Jader Marques, advogado de Elissandro Spohr, um dos sócios da boate, disse que a casa noturna estava em "plenas condições" de receber a festa. Ele falou sobre documentação da casa, segurança, lotação, e disse que a banda Gurizada Fandangueira não avisou que usaria sinalizadores naquela noite. O advogado ainda afirmou que o Ministério Público vistoriou o local "diversas vezes".
A Prefeitura de Santa Maria se eximiu de responsabilidade pelo incêndio e entregou alvará para a polícia que mostra data de validade de inspeção para prevenção de incêndio, feita pelo Corpo de Bombeiros.

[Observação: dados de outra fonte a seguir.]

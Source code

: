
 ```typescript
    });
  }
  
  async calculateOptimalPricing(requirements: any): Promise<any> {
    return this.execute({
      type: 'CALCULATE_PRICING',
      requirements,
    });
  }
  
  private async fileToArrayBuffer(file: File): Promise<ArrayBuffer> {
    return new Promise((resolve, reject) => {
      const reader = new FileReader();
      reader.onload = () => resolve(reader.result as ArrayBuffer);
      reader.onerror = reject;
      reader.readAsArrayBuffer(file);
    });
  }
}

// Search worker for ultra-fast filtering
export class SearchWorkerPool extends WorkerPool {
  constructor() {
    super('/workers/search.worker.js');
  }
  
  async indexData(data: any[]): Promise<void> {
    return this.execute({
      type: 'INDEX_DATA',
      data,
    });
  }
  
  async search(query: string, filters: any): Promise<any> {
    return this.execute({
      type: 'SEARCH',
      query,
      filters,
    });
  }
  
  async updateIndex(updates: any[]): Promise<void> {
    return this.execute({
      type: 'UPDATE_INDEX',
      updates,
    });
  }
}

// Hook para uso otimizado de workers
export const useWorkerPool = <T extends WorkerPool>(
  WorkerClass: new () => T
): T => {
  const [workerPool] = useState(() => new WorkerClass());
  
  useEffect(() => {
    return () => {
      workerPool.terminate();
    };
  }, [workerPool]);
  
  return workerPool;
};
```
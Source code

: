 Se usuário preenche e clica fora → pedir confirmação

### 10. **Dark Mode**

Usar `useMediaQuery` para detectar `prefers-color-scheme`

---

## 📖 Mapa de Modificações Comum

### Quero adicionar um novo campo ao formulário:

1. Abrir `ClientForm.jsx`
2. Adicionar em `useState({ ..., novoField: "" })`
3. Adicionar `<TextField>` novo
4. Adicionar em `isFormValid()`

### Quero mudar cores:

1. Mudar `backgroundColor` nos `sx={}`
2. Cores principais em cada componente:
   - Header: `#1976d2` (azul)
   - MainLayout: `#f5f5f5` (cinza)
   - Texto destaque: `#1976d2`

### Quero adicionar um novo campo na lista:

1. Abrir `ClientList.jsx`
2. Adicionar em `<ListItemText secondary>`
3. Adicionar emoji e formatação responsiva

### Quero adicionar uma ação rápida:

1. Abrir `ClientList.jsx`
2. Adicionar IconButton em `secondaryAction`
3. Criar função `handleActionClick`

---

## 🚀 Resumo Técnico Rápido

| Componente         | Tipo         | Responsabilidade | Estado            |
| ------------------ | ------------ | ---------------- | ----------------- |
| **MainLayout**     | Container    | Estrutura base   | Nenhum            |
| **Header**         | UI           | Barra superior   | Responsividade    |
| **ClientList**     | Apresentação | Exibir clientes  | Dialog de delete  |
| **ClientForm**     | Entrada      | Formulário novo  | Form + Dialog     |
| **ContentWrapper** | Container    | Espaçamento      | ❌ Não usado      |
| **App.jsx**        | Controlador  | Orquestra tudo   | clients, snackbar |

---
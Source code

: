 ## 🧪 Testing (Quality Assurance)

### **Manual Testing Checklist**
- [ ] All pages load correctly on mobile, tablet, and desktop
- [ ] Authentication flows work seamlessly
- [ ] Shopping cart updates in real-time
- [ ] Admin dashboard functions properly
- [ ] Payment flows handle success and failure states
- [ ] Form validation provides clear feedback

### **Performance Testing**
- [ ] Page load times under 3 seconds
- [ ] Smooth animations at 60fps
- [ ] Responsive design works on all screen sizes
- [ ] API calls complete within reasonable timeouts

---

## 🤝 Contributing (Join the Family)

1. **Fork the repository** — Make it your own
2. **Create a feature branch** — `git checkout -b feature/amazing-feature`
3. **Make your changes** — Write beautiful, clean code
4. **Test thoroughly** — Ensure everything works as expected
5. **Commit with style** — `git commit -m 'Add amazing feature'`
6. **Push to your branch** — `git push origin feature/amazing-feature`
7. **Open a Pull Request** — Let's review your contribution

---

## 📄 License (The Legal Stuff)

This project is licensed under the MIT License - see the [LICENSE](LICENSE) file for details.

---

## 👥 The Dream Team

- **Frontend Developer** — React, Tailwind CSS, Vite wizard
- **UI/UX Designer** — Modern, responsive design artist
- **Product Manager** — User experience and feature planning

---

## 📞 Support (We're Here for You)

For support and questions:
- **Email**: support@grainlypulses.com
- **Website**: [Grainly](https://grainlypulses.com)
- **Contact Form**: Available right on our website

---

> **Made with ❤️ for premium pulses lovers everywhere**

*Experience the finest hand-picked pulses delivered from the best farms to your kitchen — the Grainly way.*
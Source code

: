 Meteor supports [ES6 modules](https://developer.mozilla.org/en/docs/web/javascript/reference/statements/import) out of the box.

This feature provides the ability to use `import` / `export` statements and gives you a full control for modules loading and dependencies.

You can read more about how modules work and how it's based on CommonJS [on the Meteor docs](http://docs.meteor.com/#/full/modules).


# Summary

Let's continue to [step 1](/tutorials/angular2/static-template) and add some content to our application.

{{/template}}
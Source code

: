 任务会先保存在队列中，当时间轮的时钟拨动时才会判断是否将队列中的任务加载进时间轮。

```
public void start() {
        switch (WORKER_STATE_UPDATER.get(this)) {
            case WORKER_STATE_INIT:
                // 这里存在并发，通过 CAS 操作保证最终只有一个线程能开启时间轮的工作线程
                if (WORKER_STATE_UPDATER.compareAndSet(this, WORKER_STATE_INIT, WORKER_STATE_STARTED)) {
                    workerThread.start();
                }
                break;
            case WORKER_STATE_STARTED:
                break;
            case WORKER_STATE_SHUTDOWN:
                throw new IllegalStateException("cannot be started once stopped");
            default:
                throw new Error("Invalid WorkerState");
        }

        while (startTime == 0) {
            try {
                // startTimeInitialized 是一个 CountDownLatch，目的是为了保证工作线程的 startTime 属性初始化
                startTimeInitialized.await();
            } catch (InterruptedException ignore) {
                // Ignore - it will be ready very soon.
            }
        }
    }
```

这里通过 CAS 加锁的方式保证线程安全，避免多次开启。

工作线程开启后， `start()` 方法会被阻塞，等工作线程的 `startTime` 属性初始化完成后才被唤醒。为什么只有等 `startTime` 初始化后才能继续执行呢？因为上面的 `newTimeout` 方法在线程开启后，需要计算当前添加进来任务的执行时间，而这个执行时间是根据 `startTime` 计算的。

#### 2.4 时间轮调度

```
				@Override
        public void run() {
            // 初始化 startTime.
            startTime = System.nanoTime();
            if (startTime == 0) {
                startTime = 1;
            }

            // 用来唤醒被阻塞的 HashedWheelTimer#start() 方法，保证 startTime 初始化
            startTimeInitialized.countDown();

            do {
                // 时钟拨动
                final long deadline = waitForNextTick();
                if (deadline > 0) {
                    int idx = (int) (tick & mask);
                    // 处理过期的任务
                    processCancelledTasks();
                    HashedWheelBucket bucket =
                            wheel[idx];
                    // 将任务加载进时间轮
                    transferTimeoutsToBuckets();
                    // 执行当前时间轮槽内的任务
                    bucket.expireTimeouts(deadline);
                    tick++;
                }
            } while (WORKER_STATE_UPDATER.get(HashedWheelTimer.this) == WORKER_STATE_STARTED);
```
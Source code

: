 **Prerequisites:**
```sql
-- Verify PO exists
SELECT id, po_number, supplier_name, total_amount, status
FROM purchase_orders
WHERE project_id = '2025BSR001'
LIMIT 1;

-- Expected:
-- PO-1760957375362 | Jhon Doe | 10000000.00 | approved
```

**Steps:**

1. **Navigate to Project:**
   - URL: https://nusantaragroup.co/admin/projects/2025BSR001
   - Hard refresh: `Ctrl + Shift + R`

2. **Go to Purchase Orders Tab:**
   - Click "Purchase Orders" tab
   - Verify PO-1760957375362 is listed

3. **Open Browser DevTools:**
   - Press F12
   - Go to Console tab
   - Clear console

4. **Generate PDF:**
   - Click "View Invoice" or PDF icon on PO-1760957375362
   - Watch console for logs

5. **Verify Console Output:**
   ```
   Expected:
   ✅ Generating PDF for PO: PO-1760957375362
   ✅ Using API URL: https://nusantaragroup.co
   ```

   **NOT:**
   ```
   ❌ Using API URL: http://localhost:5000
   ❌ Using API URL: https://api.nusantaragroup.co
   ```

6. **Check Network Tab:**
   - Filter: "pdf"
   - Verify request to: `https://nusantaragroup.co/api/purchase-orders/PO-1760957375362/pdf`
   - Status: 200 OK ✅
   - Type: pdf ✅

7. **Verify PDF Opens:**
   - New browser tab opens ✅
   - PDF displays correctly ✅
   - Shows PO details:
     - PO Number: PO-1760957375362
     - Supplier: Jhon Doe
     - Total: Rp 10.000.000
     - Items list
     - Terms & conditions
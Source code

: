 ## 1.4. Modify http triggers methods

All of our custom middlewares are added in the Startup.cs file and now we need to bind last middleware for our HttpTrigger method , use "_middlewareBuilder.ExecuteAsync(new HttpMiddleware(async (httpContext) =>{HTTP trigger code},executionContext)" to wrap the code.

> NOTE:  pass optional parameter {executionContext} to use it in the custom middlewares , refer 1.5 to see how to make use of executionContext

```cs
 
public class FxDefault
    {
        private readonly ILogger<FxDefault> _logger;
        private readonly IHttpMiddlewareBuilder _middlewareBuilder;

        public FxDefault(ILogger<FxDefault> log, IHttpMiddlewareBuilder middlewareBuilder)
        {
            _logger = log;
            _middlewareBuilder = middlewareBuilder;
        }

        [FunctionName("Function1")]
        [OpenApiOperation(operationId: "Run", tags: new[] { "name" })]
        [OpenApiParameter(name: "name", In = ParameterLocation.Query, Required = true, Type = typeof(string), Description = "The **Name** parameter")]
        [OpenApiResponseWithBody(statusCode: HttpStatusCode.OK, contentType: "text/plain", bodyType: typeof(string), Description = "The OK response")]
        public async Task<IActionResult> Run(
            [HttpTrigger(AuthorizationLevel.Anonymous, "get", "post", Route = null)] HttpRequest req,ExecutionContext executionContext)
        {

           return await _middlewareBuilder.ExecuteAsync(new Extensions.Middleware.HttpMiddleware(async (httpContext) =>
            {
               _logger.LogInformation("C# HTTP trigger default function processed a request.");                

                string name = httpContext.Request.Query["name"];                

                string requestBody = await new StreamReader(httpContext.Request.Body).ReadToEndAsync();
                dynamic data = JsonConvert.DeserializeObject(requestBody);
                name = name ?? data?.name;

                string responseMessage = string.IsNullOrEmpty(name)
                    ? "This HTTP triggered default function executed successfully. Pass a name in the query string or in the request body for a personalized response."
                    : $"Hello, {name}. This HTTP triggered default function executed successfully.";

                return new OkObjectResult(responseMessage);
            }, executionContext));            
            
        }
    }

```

A prefeitura afirma que a sua responsabilidade era apenas sobre o alvará de localização, que é válido com a vistoria do ano corrente. O documento informa que a vistoria foi feita em 19 de abril de 2012.
O chefe do Estado Maior do 4º Comando Regional do Corpo de Bombeiros, major Gerson Pereira, disse na quarta que a casa noturna tinha todas as exigências estabelecidas pela lei vigente no Brasil. "Quem falhou, que assuma a sua responsabilidade. Nós fizemos tudo o que estava ao nosso alcance e não vou entrar em jogo de empurra-empurra", afirmou.
O Ministério Público do Rio Grande do Sul abriu um inquérito civil na terça para investigar a possibilidade de improbidade administrativa por parte de integrantes da Prefeitura de Santa Maria, do Corpo de Bombeiros e de outros órgãos públicos por terem permitido que a boate Kiss continuasse funcionando mesmo com as licenças de operação e sanitária vencidas.